Cynicism, sarcasm and nastiness (as usual)
I don't care what you think of Reagan, and I certainly don't care whether you make jokes about his view, personal traits or those of any such other public figure. However, making light of a debilitating disease such as Alzheimer's suggests a total lack of class and intelligence."--Bitter law student (redundant redundant) in a letter to the Gipp.
Don't worry, even if Reagan read last week's campus watch, he won't remember."--The Gipper
BETTER THAN NO-DOZ
The Gipp has had two friends approach him lately, offering him a wonder pill that gives you incredible alertness power and total retention during long study hours. The Gipp, always looking for that safe, over-the-counter amphetamine substitute, picked up a bottle of these pills. Suddenly a totally foreign wave of sensibility came over the Gipper and he read the label on the back of the bottle: Do not take if these is a history of heart disease; do not take if there is a history of leukemia; may cause enlarged prostate; may cause hallucinations if combined with other medication.
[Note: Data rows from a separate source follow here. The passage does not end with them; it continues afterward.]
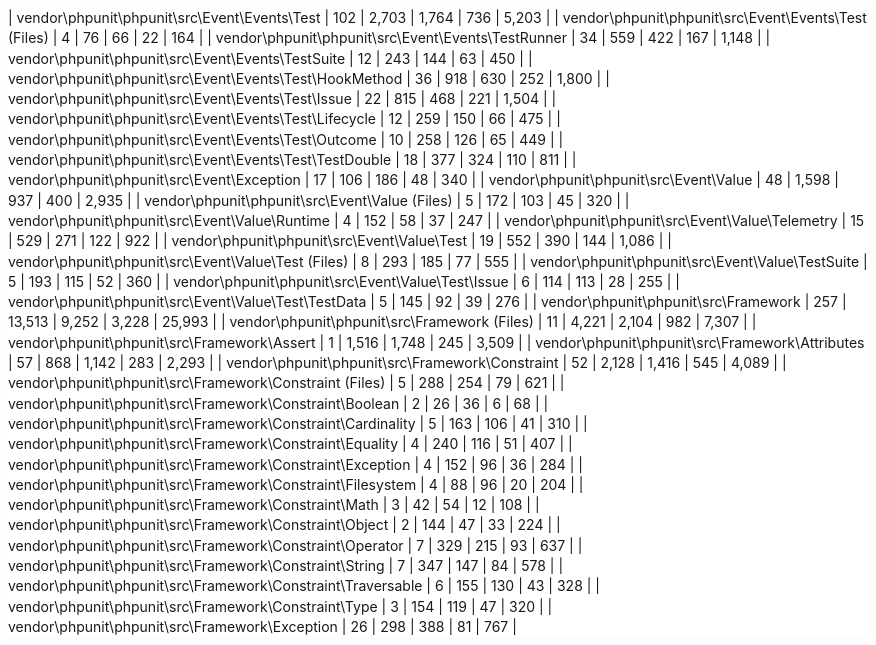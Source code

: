 | vendor\\phpunit\\phpunit\\src\\Event\\Events\\Test | 102 | 2,703 | 1,764 | 736 | 5,203 |
| vendor\\phpunit\\phpunit\\src\\Event\\Events\\Test (Files) | 4 | 76 | 66 | 22 | 164 |
| vendor\\phpunit\\phpunit\\src\\Event\\Events\\TestRunner | 34 | 559 | 422 | 167 | 1,148 |
| vendor\\phpunit\\phpunit\\src\\Event\\Events\\TestSuite | 12 | 243 | 144 | 63 | 450 |
| vendor\\phpunit\\phpunit\\src\\Event\\Events\\Test\\HookMethod | 36 | 918 | 630 | 252 | 1,800 |
| vendor\\phpunit\\phpunit\\src\\Event\\Events\\Test\\Issue | 22 | 815 | 468 | 221 | 1,504 |
| vendor\\phpunit\\phpunit\\src\\Event\\Events\\Test\\Lifecycle | 12 | 259 | 150 | 66 | 475 |
| vendor\\phpunit\\phpunit\\src\\Event\\Events\\Test\\Outcome | 10 | 258 | 126 | 65 | 449 |
| vendor\\phpunit\\phpunit\\src\\Event\\Events\\Test\\TestDouble | 18 | 377 | 324 | 110 | 811 |
| vendor\\phpunit\\phpunit\\src\\Event\\Exception | 17 | 106 | 186 | 48 | 340 |
| vendor\\phpunit\\phpunit\\src\\Event\\Value | 48 | 1,598 | 937 | 400 | 2,935 |
| vendor\\phpunit\\phpunit\\src\\Event\\Value (Files) | 5 | 172 | 103 | 45 | 320 |
| vendor\\phpunit\\phpunit\\src\\Event\\Value\\Runtime | 4 | 152 | 58 | 37 | 247 |
| vendor\\phpunit\\phpunit\\src\\Event\\Value\\Telemetry | 15 | 529 | 271 | 122 | 922 |
| vendor\\phpunit\\phpunit\\src\\Event\\Value\\Test | 19 | 552 | 390 | 144 | 1,086 |
| vendor\\phpunit\\phpunit\\src\\Event\\Value\\Test (Files) | 8 | 293 | 185 | 77 | 555 |
| vendor\\phpunit\\phpunit\\src\\Event\\Value\\TestSuite | 5 | 193 | 115 | 52 | 360 |
| vendor\\phpunit\\phpunit\\src\\Event\\Value\\Test\\Issue | 6 | 114 | 113 | 28 | 255 |
| vendor\\phpunit\\phpunit\\src\\Event\\Value\\Test\\TestData | 5 | 145 | 92 | 39 | 276 |
| vendor\\phpunit\\phpunit\\src\\Framework | 257 | 13,513 | 9,252 | 3,228 | 25,993 |
| vendor\\phpunit\\phpunit\\src\\Framework (Files) | 11 | 4,221 | 2,104 | 982 | 7,307 |
| vendor\\phpunit\\phpunit\\src\\Framework\\Assert | 1 | 1,516 | 1,748 | 245 | 3,509 |
| vendor\\phpunit\\phpunit\\src\\Framework\\Attributes | 57 | 868 | 1,142 | 283 | 2,293 |
| vendor\\phpunit\\phpunit\\src\\Framework\\Constraint | 52 | 2,128 | 1,416 | 545 | 4,089 |
| vendor\\phpunit\\phpunit\\src\\Framework\\Constraint (Files) | 5 | 288 | 254 | 79 | 621 |
| vendor\\phpunit\\phpunit\\src\\Framework\\Constraint\\Boolean | 2 | 26 | 36 | 6 | 68 |
| vendor\\phpunit\\phpunit\\src\\Framework\\Constraint\\Cardinality | 5 | 163 | 106 | 41 | 310 |
| vendor\\phpunit\\phpunit\\src\\Framework\\Constraint\\Equality | 4 | 240 | 116 | 51 | 407 |
| vendor\\phpunit\\phpunit\\src\\Framework\\Constraint\\Exception | 4 | 152 | 96 | 36 | 284 |
| vendor\\phpunit\\phpunit\\src\\Framework\\Constraint\\Filesystem | 4 | 88 | 96 | 20 | 204 |
| vendor\\phpunit\\phpunit\\src\\Framework\\Constraint\\Math | 3 | 42 | 54 | 12 | 108 |
| vendor\\phpunit\\phpunit\\src\\Framework\\Constraint\\Object | 2 | 144 | 47 | 33 | 224 |
| vendor\\phpunit\\phpunit\\src\\Framework\\Constraint\\Operator | 7 | 329 | 215 | 93 | 637 |
| vendor\\phpunit\\phpunit\\src\\Framework\\Constraint\\String | 7 | 347 | 147 | 84 | 578 |
| vendor\\phpunit\\phpunit\\src\\Framework\\Constraint\\Traversable | 6 | 155 | 130 | 43 | 328 |
| vendor\\phpunit\\phpunit\\src\\Framework\\Constraint\\Type | 3 | 154 | 119 | 47 | 320 |
| vendor\\phpunit\\phpunit\\src\\Framework\\Exception | 26 | 298 | 388 | 81 | 767 |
Shocked and horrified by the warning label, the Gipp began taking the pills by the handful.
GIPPER, P.I.
As the fountain of all knowledge and truth on campus, the Gipp has been asked by Campus Watchers with a burning desire to know exactly what those structures are between Galvin and the CCMB. The Gipper investigated: they are entirely free-standing things with no doors and windows, and they are shaped like big coffins. The Gipp went inside Galvin and looked for access to them from the basement--there was none. A little man in a white coat approached and asked, "Vat are you doing?" Before the Gipp could run, a burly German man named Jürgen held him bound and... enough with the Nancy Drew mystery. The Gipper's best bets as to what the Galvin pods are: intercontinental ballistic missile silos; elevator shafts to Monk Malloy's after-hours club "Palace O'Pleasure;" landing pads for the aliens that built Stepan Center.
MACHO MAN, PLEASE
The Gipp hears from his mole inside the band of the Fighting Irish that the half-time show at Air Force will drag out a very tired YMCA again. Look, it was cute the first time, but twice and the Gipper is wondering if the band director isn't expressing some latent desires to be the Indian from the Village People. What is worse is that, just like we had to endure Zorba at every basketball game because that was on of the band's half time shows last year, look for YMCA to fill the JACC with brotherly love (if you know what the Gipp means).
TRAPPED IN O'SHAG
Ever since they dropped the ceiling in O'Shaughnessey, the Gipp feels like he should be running for a big piece of cheese at the end of the hall. Those summer renovations took an unattractive hall and made it downright ugly. But that's not the point of this discussion. The point is that the Gipper hears that O'Shaughnessey is the next hall which has been slated to be absorbed by the "Bureaucracy That Ate The Campus." You see, when they close the Main Building so they can dump about $50 million into adding an upper deck to it (or something like that), all of the administrators will move to Grace--and Hurley-Hayes-Healy--and now O'Shaughnessey. The Main Building must go down about eight stories into the ground if there are that many people in there. And if they have to take another building, take DeBartolo Hospital, please.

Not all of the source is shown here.